Foreign fighters risk prison back home
Some foreign volunteers fighting for Ukraine may face legal charges in their home countries for unauthorized military service abroad — yet they keep coming. Yu, a South Korean veteran, is one of them.
Editor’s Note:
This month, The Counteroffensive turns three. Over that time, we’ve focused on human-centered stories about the most important events in Ukraine.
But it was impossible to do without your support.
If you believe in reporting that goes beyond headlines, that takes time, trust, and being on the ground, we ask you to stand with us.
KYIV, Ukraine — Yu* keeps a big secret. He has been carefully hiding it for three years, even from his friends, whom he left thousands of miles away without any explanation.
“If they knew, they might call the police…I will probably go to prison,” said Yu.
Once a South Korean former Marine Corps sergeant and a Korean Army reservist, he crossed the Ukrainian border in 2023 to fight against Russia.
Yu knew it might be a one-way ticket, that he might never return home if the authorities found out he had joined the Ukrainian army.

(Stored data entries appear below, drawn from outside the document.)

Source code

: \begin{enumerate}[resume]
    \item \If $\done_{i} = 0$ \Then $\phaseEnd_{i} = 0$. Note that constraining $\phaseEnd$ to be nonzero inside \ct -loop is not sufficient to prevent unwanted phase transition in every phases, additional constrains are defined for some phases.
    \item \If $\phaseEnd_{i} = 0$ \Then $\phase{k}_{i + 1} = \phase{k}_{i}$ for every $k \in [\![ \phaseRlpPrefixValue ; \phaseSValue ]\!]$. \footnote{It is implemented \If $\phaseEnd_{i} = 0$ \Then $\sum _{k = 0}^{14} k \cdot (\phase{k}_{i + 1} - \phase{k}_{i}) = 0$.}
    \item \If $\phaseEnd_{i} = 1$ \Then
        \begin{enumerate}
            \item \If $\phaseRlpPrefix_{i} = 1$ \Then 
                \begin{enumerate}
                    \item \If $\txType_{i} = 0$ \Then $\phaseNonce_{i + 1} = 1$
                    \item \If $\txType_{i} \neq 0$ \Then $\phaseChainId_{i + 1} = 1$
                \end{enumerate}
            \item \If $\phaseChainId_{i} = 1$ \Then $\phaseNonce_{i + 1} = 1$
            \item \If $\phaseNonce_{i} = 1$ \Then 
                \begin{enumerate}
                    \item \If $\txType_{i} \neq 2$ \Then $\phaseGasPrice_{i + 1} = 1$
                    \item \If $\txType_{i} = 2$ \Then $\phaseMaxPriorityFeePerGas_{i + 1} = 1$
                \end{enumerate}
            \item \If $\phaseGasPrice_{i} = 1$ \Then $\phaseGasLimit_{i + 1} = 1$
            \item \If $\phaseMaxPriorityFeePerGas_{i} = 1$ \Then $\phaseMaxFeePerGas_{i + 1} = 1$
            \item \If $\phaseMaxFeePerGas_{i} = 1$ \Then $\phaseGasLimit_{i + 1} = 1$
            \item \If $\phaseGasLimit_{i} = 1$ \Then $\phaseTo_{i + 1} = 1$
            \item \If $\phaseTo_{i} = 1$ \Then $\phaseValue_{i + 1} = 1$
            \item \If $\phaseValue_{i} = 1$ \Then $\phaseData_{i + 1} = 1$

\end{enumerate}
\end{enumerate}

He could easily face real prison time. In his country, simply visiting Ukraine could be considered a crime.

Yu’s fears are well-grounded. Earlier this month, Australian police charged a citizen for serving in the Ukrainian military without governmental authorization. This drone operator who fought against Russian forces and returned home to Australia in January 2026 can now face up to 20 years in prison for violating domestic laws.

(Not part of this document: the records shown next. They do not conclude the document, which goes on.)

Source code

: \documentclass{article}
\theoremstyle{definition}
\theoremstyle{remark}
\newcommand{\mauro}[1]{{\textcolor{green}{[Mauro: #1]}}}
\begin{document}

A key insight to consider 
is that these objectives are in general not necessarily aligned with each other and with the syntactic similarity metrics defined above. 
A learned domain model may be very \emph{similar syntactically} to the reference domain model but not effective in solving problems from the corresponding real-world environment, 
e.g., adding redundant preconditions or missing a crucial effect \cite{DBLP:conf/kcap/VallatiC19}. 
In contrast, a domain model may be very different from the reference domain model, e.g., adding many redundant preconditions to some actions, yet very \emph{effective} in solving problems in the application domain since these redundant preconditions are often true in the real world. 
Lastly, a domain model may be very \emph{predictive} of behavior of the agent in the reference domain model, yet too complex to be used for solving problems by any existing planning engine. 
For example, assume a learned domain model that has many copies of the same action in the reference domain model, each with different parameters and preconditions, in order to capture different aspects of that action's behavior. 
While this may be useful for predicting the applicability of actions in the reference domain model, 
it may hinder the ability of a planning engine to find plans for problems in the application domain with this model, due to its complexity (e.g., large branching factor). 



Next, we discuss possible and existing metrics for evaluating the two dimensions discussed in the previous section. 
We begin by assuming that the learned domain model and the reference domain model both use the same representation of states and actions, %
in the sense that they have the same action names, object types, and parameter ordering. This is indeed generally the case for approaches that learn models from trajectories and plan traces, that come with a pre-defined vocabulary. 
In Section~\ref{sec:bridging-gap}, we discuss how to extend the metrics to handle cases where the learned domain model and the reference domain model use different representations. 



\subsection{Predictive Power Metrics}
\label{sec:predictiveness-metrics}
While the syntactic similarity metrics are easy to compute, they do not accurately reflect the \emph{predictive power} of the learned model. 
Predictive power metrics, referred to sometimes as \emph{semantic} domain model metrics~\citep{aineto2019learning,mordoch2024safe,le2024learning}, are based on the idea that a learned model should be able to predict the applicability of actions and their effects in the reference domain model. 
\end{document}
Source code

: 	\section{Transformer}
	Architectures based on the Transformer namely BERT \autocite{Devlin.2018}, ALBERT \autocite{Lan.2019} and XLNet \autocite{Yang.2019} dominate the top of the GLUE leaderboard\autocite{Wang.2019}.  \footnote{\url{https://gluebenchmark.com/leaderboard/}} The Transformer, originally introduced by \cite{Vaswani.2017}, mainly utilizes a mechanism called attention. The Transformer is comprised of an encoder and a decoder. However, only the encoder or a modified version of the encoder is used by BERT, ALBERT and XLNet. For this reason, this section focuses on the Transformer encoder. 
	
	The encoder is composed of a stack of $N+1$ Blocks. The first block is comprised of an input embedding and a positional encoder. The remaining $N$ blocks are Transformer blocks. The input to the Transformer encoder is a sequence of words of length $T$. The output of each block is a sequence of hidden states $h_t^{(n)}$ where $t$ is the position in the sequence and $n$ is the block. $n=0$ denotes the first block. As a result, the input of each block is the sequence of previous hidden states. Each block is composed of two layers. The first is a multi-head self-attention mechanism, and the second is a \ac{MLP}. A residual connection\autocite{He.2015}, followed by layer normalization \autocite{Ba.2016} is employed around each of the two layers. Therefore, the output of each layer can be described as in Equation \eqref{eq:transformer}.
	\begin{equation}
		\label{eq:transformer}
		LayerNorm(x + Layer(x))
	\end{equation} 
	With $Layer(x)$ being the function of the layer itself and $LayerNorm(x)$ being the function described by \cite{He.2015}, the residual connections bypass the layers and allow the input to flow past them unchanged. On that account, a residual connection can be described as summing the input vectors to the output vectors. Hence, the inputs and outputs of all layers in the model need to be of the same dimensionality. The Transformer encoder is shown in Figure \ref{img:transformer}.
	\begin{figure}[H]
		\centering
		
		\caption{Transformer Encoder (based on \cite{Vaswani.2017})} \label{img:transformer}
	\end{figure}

This case briefly lifted a curtain on something that has quietly grown to an enormous scale.
As of early 2026, more than 20,000 foreign volunteers from dozens of countries are serving in the Ukrainian Armed Forces — roughly two percent of Ukraine’s total military strength. They sign contracts, receive legal residency support, and serve alongside Ukrainian soldiers, although they might be breaking laws in their own countries for fighting abroad.
The Australian case exposed a reality that governments tried to ignore: thousands of volunteers made life-changing choices to defend democratic values, only to find that their home countries offered no legal path back home but the threat of prison.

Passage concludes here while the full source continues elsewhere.